Given records:

..............................

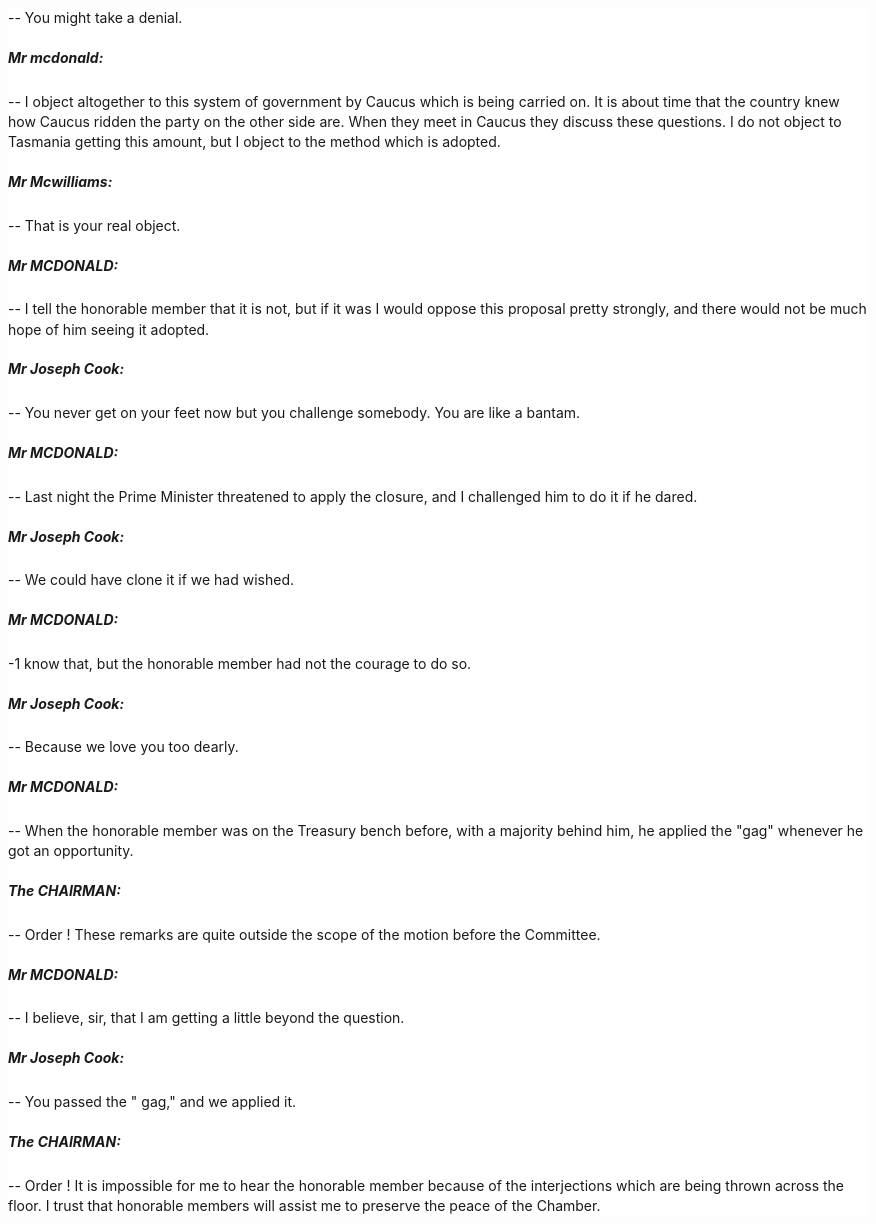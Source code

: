 -- You might take a denial. 

##### Mr mcdonald:

-- I object altogether to this system of government by Caucus which is being carried on. It is about time that the country knew how Caucus ridden the party on the other side are. When they meet in Caucus they discuss these questions. I do not object to Tasmania getting this amount, but I object to the method which is adopted. 

##### Mr Mcwilliams:

-- That is your real object. 

##### Mr MCDONALD:

-- I tell the honorable member that it is not, but if it was I would oppose this proposal pretty strongly, and there would not be much hope of him seeing it adopted. 

##### Mr Joseph Cook:

-- You never get on your feet now but you challenge somebody.  You are like a bantam. 

##### Mr MCDONALD:

-- Last night the Prime Minister threatened to apply the closure, and I challenged him to do it if he dared. 

##### Mr Joseph Cook:

-- We could have clone it if we had wished. 

##### Mr MCDONALD:

-1 know that, but the honorable member had not the courage to do so. 

##### Mr Joseph Cook:

-- Because we love you too dearly. 

##### Mr MCDONALD:

-- When the honorable member was on the Treasury bench before, with a majority behind him, he applied the "gag" whenever he got an opportunity. 

##### The CHAIRMAN:

-- Order ! These remarks are quite outside the scope of the motion before the Committee. 

##### Mr MCDONALD:

-- I believe, sir, that I am getting a little beyond the question. 

##### Mr Joseph Cook:

-- You passed the " gag," and we applied it. 

##### The CHAIRMAN:

-- Order ! It is impossible for me to hear the honorable member because of the interjections which are being thrown across the floor. I trust that honorable members will assist me to preserve the peace of the Chamber.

..............................

Repeat the records above exactly. No pictures go into the repeat.

Source code

: -- You might take a denial. 

##### Mr mcdonald:

-- I object altogether to this system of government by Caucus which is being carried on. It is about time that the country knew how Caucus ridden the party on the other side are. When they meet in Caucus they discuss these questions. I do not object to Tasmania getting this amount, but I object to the method which is adopted. 

##### Mr Mcwilliams:

-- That is your real object. 

##### Mr MCDONALD:

-- I tell the honorable member that it is not, but if it was I would oppose this proposal pretty strongly, and there would not be much hope of him seeing it adopted. 

##### Mr Joseph Cook:

-- You never get on your feet now but you challenge somebody.  You are like a bantam. 

##### Mr MCDONALD:

-- Last night the Prime Minister threatened to apply the closure, and I challenged him to do it if he dared. 

##### Mr Joseph Cook:

-- We could have clone it if we had wished. 

##### Mr MCDONALD:

-1 know that, but the honorable member had not the courage to do so. 

##### Mr Joseph Cook:

-- Because we love you too dearly. 

##### Mr MCDONALD:

-- When the honorable member was on the Treasury bench before, with a majority behind him, he applied the "gag" whenever he got an opportunity. 

##### The CHAIRMAN:

-- Order ! These remarks are quite outside the scope of the motion before the Committee. 

##### Mr MCDONALD:

-- I believe, sir, that I am getting a little beyond the question. 

##### Mr Joseph Cook:

-- You passed the " gag," and we applied it. 

##### The CHAIRMAN:

-- Order ! It is impossible for me to hear the honorable member because of the interjections which are being thrown across the floor. I trust that honorable members will assist me to preserve the peace of the Chamber.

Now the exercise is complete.